• What is being asked: Count the lines in the records below that contain the word "usuarios", and give that figure alone.

▶

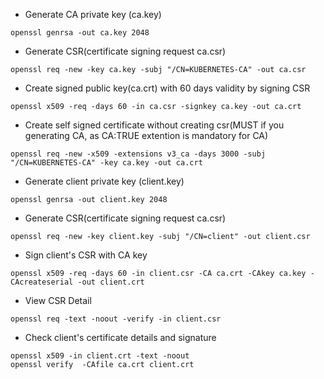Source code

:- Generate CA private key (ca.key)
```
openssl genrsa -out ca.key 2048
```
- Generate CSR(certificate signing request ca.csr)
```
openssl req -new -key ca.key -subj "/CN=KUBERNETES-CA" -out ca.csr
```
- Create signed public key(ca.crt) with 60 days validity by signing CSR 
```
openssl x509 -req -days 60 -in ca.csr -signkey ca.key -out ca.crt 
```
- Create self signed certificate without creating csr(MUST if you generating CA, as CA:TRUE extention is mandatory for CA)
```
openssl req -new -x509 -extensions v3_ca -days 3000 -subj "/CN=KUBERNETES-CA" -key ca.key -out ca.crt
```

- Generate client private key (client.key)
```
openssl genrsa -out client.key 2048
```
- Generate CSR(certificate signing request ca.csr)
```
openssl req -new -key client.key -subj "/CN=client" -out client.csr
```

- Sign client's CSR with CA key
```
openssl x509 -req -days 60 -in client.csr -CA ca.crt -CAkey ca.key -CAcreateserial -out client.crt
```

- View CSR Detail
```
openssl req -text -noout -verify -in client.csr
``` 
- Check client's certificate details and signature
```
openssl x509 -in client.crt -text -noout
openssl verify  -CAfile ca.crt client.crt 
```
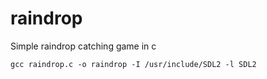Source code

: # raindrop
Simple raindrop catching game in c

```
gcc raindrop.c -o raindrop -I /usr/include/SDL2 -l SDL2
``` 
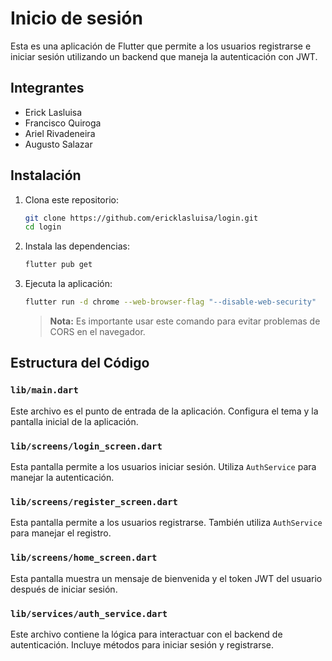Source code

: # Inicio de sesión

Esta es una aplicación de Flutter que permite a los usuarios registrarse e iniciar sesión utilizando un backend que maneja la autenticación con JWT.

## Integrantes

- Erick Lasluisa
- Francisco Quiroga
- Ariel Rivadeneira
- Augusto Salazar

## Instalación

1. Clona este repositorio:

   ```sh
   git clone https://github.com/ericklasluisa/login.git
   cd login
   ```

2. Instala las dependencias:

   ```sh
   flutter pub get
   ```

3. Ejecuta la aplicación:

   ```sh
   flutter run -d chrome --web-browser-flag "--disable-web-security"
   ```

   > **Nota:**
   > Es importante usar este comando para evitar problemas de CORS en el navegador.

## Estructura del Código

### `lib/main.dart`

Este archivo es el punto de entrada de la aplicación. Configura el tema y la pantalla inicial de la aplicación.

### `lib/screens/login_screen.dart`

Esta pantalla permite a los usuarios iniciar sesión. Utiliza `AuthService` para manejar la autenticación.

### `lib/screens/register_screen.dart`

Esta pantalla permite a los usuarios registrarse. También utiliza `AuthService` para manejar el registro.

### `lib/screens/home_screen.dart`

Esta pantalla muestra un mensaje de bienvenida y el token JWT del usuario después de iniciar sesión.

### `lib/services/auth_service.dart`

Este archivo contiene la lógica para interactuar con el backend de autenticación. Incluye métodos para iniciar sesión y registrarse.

◀
▶

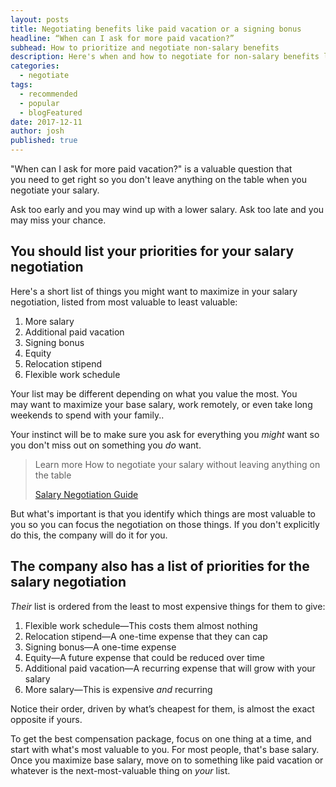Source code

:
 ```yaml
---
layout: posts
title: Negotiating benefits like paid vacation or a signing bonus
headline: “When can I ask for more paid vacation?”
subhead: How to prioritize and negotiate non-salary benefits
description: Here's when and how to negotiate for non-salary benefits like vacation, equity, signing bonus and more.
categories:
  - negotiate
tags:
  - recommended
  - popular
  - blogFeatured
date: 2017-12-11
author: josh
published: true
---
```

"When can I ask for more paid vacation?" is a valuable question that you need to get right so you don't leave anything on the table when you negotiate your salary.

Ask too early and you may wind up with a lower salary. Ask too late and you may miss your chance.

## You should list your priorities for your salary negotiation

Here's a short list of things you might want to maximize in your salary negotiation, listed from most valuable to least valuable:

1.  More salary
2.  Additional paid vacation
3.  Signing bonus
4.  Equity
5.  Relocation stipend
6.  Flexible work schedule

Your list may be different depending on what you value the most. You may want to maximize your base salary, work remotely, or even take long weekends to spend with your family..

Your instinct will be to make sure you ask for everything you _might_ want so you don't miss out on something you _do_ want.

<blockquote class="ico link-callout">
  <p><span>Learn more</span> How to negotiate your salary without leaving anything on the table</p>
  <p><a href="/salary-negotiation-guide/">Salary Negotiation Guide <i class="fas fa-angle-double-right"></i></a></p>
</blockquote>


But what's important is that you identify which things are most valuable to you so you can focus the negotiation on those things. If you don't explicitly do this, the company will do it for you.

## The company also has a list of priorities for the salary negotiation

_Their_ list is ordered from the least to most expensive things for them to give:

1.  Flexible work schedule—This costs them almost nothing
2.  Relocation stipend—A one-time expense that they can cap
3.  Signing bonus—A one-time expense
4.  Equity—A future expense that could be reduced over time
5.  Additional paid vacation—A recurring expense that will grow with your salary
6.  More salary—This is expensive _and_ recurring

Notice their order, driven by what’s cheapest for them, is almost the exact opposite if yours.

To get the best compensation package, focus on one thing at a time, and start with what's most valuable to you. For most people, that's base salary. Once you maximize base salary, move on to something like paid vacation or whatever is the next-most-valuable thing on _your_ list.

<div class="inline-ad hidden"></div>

◀

• Answer: 3